The “6–18 years” form consists of 113 items grouped in eight syndrome scales (anxious/depressed, withdrawn/depressed, somatic complaints, social problems, thought problems, attention problems, rule-breaking behavior, and aggressive behavior). In addition, in this case, two main domains—internalizing and externalizing symptoms—and a total score are provided. For the purpose of this study, employed scales were the internalizing and externalizing symptoms scales in association with the total score of both CBCL forms.
3. Statistical Analyses
The two subgroups of preschoolers and schoolers have always been analyzed separately. Changes in ABAS-II, RBS-R, and CBCL scores between T0 and T1 (pre- and post-home confinement due to the COVID-19 pandemic) were evaluated with the paired sample t-test. Comparisons between groups in terms of ABAS-II, RBS-R, or CBCL score differences between T0 and T1 have been analyzed through the independent sample t-test. Spearman’s correlations were used to evaluate the relations between quantitative variables. Two-way ANOVA with tests of between-subjects effects was used to test for possible interactions between independent variables, such as the presence of ID and sex; online child intervention and sex; online child intervention and parental support; work continuance and parental support; the presence of ID and age-group (preschooler or schooler). In order to take into consideration the time difference between T1 and T0 as a possible confounder or effect modifier variable, block regression analysis models were performed. The difference in ABAS_II scores between T1 and T0 was included as a dependent variable, while the presence of ID, sex, age, ADOS-CSS score, and the time difference between T1 and T0 were consecutively added as independent variables. For all multiple regression analyses, the dummy variable sex was coded as 0 = male and 1 = female and the dummy variable ID was coded as 0 = No ID and 1 = ID. An alpha level of 0.05 was used for all statistical analyses.
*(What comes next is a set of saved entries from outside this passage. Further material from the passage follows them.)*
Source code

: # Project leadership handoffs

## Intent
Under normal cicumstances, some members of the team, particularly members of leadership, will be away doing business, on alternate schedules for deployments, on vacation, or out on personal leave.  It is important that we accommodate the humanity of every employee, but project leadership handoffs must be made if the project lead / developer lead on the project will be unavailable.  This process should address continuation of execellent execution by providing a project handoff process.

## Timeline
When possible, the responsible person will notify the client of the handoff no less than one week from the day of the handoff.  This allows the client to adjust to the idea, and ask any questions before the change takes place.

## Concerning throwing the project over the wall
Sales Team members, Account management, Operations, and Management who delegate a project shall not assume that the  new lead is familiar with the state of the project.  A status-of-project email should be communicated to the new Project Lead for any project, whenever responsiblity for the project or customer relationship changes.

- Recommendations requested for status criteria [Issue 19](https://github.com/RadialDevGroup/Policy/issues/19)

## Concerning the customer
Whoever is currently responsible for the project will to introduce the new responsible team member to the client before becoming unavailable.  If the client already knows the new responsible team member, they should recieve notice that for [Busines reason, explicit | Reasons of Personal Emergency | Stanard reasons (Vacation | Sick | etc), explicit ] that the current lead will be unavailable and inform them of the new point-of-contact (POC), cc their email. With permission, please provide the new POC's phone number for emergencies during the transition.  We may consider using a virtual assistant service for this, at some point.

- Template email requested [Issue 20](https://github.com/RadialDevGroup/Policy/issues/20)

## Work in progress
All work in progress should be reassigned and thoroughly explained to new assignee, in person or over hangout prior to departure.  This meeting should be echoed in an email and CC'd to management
Results are reported as means ± SDs if not otherwise specified. All statistical analyses were performed using SPSS v.23.0 (IBM Corp., Armonk, NY, USA).
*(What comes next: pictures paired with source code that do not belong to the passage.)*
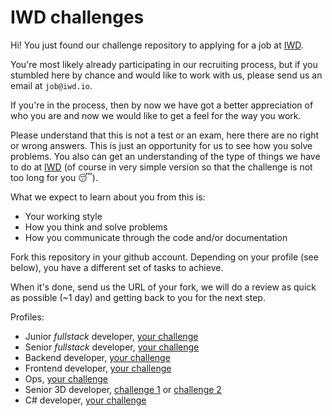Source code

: # IWD challenges

Hi! You just found our challenge repository to applying for a job at [IWD](https://iwd.io/).

You're most likely already participating in our recruiting process, but if you stumbled here by chance and would like to work with us, please send us an email at `job@iwd.io`.

If you're in the process, then by now we have got a better appreciation of who you are and now we would like to get a feel for the way you work.

Please understand that this is not a test or an exam, here there are no right or wrong answers. This is just an opportunity for us to see how you solve problems. You also can get an understanding of the type of things we have to do at [IWD](https://iwd.io/) (of course in very simple version so that the challenge is not too long for you 😴).

What we expect to learn about you from this is:

- Your working style
- How you think and solve problems
- How you communicate through the code and/or documentation

Fork this repository in your github account. Depending on your profile (see
below), you have a different set of tasks to achieve.

When it's done, send us the URL of your fork, we will do a review as quick as
possible (~1 day) and getting back to you for the next step.

Profiles:

- Junior _fullstack_ developer, [your challenge](fullstack/junior)
- Senior _fullstack_ developer, [your challenge](fullstack/senior)
- Backend developer, [your challenge](backend)
- Frontend developer, [your challenge](frontend)
- Ops, [your challenge](ops)
- Senior 3D developer, [challenge 1](3D/senior) or [challenge 2](3D/MeshCombiner)
- C# developer, [your challenge](3D/CacheModuleTest)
A total of 85 participants (age range 2–18 years old; mean age 7 years old; 68 (80.0%) males; 17 (20.0%) females) were included in the study (Figure 1
). According to age, we divided the sample into two groups—“preschooler” (n
= 33; age range 2–5 years old) and “schooler” (n
= 52; age range 6–18 years old).
The T1 evaluation (after the compulsory lockdown, within a period range of May–July 2020) was performed at a mean age difference (T0–T1) of 8.3 months for the preschoolers and of 10.3 months for schooler participants. The median age differences were 8.0 and 9.0 months, respectively (Table 1
4.1. Clinical Summary
4.1.1. Preschooler Group
At baseline (in 2019, before COVID-19), the preschooler group was characterized by a mean age of 4 years old; 25 males, 8 females; 24 No ID and 4 ID (five participants did not complete the cognitive evaluation); a median ADOS-CSS of 6.5 (indicating a moderate level of autistic symptoms severity) (Table 1
). During the lockdown, among the preschoolers, 14 underwent an online intervention; as for their parents, 10 received online support and 15 preserved their job (either remotely or in-person) (Table 1
). Mean ± SD for all outcome measures (ABAS-II, RBS, and CBCL) at T0 and T1 are reported in the Supplementary Materials (Table S3)
4.1.2. Schooler Group
The schooler group presented a mean age of 9 years old; 43 males, 9 females; 29 No ID, 22 ID (one participant did not complete the cognitive evaluation), a median ADOS-CSS of 7 (indicating a moderate level of autistic symptoms severity). During the lockdown, within the schooler group, 24 ASD participants underwent an online intervention; 19 parents were supported online, and work continuance
was reported by 30 parents (Table 1
). Mean ± SD for all outcome measures (ABAS-II, RBS, and CBCL) at T0 and T1 are reported in the Supplementary Materials (Table S3)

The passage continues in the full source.